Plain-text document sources
+-------+

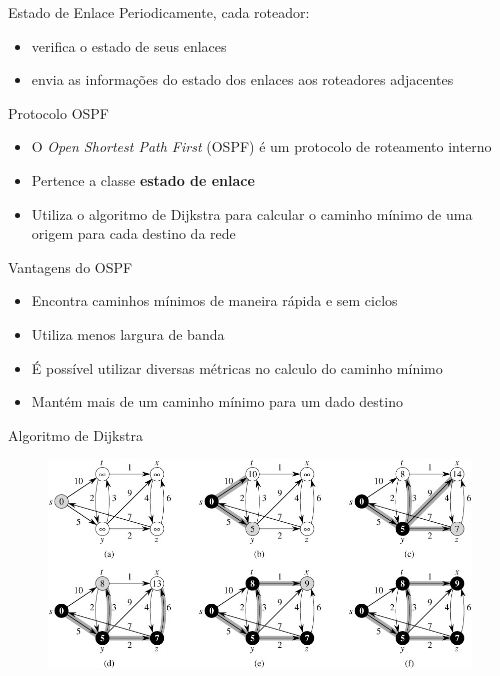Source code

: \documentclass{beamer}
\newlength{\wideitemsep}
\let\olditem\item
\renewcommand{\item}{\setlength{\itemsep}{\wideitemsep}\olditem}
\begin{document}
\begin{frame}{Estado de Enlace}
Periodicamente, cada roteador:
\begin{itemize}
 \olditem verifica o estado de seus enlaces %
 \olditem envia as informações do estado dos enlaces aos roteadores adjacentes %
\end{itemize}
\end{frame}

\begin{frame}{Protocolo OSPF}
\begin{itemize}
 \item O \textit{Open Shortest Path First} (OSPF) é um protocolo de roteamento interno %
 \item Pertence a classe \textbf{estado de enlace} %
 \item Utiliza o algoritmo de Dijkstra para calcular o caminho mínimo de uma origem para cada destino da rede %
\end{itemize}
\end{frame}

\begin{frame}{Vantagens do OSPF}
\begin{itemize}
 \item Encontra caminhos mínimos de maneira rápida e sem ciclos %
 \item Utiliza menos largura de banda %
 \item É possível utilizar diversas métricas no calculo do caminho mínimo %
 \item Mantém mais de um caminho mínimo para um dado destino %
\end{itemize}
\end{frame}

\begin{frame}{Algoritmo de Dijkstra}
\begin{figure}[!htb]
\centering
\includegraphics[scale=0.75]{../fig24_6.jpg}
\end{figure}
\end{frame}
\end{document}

+-------+

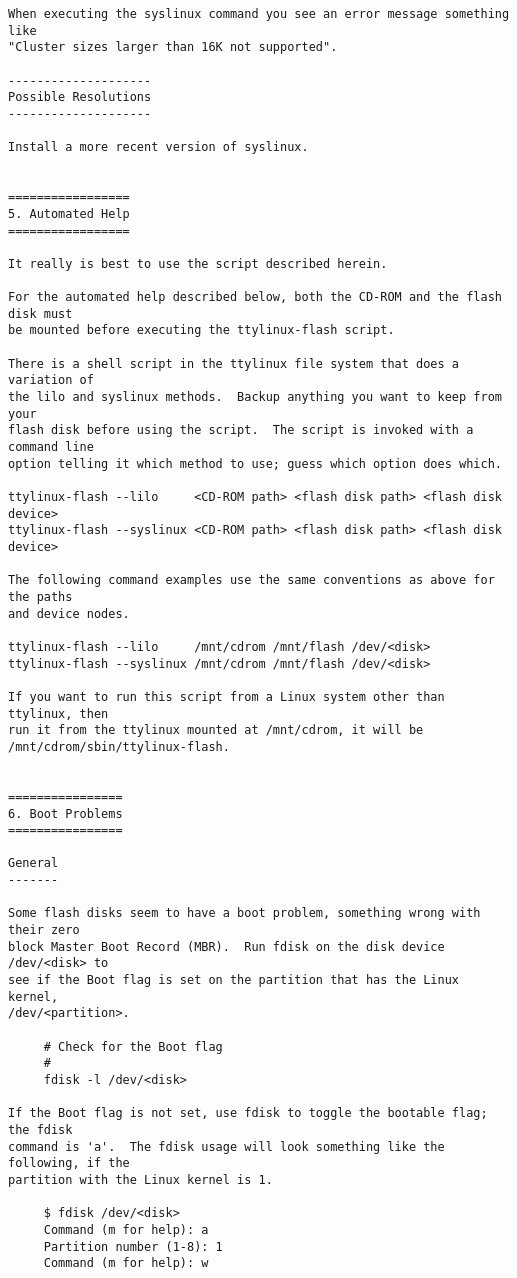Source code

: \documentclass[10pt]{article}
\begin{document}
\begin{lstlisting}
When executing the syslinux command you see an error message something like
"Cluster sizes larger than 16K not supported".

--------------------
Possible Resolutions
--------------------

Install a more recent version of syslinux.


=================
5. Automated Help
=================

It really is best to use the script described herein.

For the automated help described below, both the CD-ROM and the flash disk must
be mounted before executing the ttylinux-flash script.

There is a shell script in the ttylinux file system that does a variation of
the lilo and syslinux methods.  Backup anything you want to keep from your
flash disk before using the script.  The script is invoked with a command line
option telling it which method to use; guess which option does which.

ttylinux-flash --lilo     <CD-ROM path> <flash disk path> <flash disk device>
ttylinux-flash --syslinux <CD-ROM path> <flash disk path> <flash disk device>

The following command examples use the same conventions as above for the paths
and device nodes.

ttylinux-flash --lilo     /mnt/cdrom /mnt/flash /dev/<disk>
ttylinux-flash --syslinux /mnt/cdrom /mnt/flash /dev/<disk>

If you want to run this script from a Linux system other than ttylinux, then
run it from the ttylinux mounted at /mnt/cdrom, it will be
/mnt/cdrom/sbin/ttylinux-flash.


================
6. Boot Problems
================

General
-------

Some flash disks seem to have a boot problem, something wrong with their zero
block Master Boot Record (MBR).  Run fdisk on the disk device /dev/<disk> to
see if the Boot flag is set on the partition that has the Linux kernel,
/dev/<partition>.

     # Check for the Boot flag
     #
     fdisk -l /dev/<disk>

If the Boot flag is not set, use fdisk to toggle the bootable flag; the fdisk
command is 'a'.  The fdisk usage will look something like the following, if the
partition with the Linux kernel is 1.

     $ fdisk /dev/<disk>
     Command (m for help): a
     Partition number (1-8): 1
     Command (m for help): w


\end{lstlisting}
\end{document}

+-------+

For the word "para", find all matching lines in the entries above and copy them out.

Result for this task =>
 \item Utiliza o algoritmo de Dijkstra para calcular o caminho mínimo de uma origem para cada destino da rede %
 \item Mantém mais de um caminho mínimo para um dado destino %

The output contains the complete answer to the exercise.